Task brief -
Which lines in the records below contain the word "default"? Copy each one out.
--- START ---
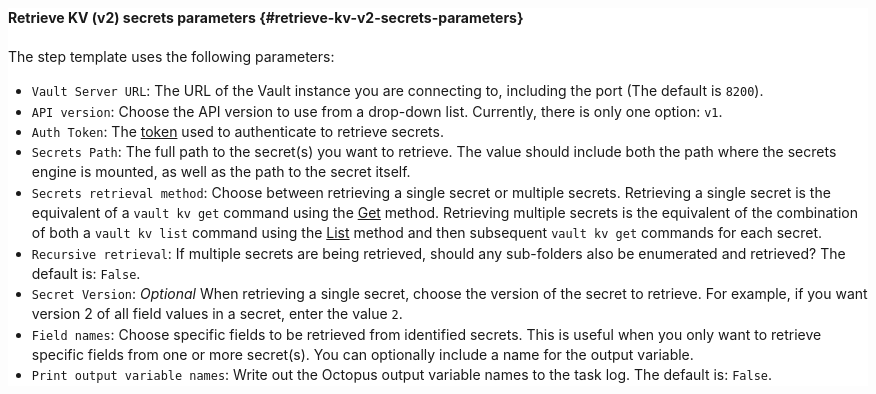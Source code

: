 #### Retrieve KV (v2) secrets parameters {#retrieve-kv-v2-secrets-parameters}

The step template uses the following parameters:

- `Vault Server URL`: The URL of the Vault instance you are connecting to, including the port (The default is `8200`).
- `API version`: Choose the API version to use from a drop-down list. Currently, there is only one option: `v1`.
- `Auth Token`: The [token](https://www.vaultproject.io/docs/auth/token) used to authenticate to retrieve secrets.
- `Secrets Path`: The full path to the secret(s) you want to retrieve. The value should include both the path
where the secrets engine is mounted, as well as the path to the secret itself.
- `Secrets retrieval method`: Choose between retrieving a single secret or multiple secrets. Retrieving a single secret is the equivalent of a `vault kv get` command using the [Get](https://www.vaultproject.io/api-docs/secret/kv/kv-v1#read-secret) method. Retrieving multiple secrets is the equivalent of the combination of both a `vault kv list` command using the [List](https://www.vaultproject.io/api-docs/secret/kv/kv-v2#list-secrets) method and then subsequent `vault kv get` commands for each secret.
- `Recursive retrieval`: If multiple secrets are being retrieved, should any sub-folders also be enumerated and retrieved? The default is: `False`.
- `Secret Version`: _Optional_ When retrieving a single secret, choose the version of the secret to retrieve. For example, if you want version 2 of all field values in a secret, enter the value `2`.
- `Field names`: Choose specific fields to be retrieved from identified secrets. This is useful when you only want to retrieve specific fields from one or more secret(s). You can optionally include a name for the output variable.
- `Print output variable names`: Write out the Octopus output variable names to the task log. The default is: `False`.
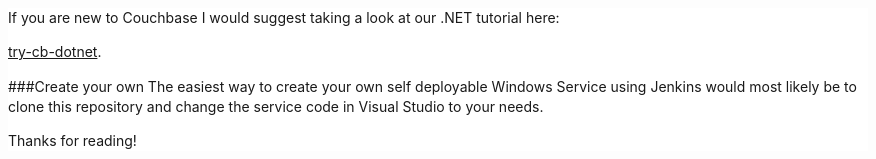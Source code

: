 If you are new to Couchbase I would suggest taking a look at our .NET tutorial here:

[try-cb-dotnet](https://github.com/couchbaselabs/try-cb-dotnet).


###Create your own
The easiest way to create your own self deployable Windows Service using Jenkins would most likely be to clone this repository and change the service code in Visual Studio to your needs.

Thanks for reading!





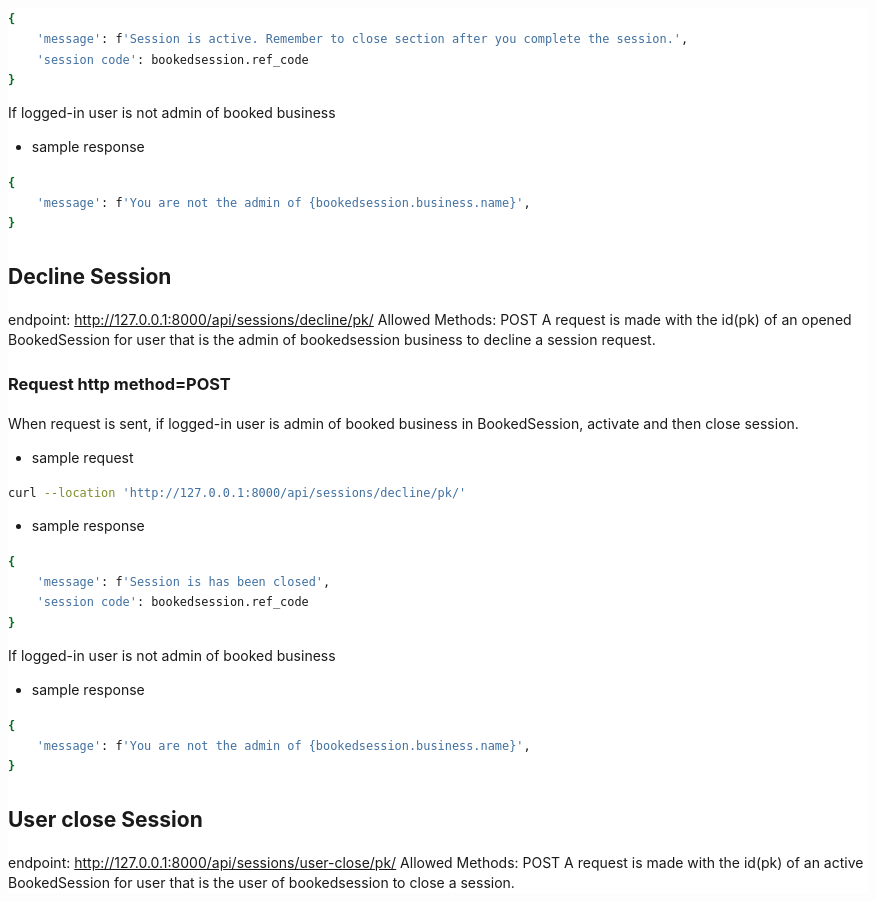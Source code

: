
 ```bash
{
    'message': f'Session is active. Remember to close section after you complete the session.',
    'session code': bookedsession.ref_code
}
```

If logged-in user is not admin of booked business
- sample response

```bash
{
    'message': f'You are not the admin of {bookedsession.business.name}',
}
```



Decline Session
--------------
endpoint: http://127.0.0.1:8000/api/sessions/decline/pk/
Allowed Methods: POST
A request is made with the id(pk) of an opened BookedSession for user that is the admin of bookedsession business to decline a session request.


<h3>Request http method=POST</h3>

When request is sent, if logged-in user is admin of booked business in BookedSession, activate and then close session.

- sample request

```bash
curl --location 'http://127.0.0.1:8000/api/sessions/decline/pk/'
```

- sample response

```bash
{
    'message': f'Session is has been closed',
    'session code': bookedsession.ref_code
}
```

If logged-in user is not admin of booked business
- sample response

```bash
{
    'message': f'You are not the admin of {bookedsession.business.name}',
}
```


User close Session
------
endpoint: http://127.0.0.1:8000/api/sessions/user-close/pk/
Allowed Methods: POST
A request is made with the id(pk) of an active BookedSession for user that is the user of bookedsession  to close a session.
--- END ---
Your response -
- `Vault Server URL`: The URL of the Vault instance you are connecting to, including the port (The default is `8200`).
- `Recursive retrieval`: If multiple secrets are being retrieved, should any sub-folders also be enumerated and retrieved? The default is: `False`.
- `Print output variable names`: Write out the Octopus output variable names to the task log. The default is: `False`.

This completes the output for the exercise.